── STUDY MATERIAL ──
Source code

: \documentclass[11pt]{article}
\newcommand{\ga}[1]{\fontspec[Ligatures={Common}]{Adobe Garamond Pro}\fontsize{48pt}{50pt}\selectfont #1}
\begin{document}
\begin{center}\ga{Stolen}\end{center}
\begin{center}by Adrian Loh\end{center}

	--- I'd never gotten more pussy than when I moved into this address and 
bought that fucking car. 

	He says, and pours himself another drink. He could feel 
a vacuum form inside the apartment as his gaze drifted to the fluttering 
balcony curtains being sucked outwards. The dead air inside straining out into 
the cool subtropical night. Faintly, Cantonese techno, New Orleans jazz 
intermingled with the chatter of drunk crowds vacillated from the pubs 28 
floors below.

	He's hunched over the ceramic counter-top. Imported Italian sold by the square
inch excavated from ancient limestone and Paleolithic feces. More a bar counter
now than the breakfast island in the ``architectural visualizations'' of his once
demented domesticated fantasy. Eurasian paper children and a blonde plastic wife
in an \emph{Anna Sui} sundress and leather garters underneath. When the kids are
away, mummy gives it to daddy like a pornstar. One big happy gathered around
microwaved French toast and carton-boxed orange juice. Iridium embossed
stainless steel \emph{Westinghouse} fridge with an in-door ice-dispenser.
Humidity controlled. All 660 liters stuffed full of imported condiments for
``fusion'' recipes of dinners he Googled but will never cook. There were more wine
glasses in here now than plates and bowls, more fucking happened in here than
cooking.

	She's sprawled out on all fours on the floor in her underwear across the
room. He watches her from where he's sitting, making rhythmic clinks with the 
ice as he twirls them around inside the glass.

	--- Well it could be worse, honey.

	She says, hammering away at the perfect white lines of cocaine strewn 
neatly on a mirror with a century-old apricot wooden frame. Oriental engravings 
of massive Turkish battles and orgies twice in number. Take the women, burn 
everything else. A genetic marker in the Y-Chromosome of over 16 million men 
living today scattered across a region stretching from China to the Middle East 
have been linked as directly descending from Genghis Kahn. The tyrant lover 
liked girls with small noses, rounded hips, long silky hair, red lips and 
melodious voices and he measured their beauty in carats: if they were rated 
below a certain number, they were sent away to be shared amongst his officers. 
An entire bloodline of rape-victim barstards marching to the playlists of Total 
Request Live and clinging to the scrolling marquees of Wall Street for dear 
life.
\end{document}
───
■ **TASK DESCRIPTION**:
Given the records above, restate word for word only the lines starting at the one with "She says, hammering" and ending at the one with "liked girls with".

■ **TASK RESULT**:
	She says, hammering away at the perfect white lines of cocaine strewn 
neatly on a mirror with a century-old apricot wooden frame. Oriental engravings 
of massive Turkish battles and orgies twice in number. Take the women, burn 
everything else. A genetic marker in the Y-Chromosome of over 16 million men 
living today scattered across a region stretching from China to the Middle East 
have been linked as directly descending from Genghis Kahn. The tyrant lover 
liked girls with small noses, rounded hips, long silky hair, red lips and 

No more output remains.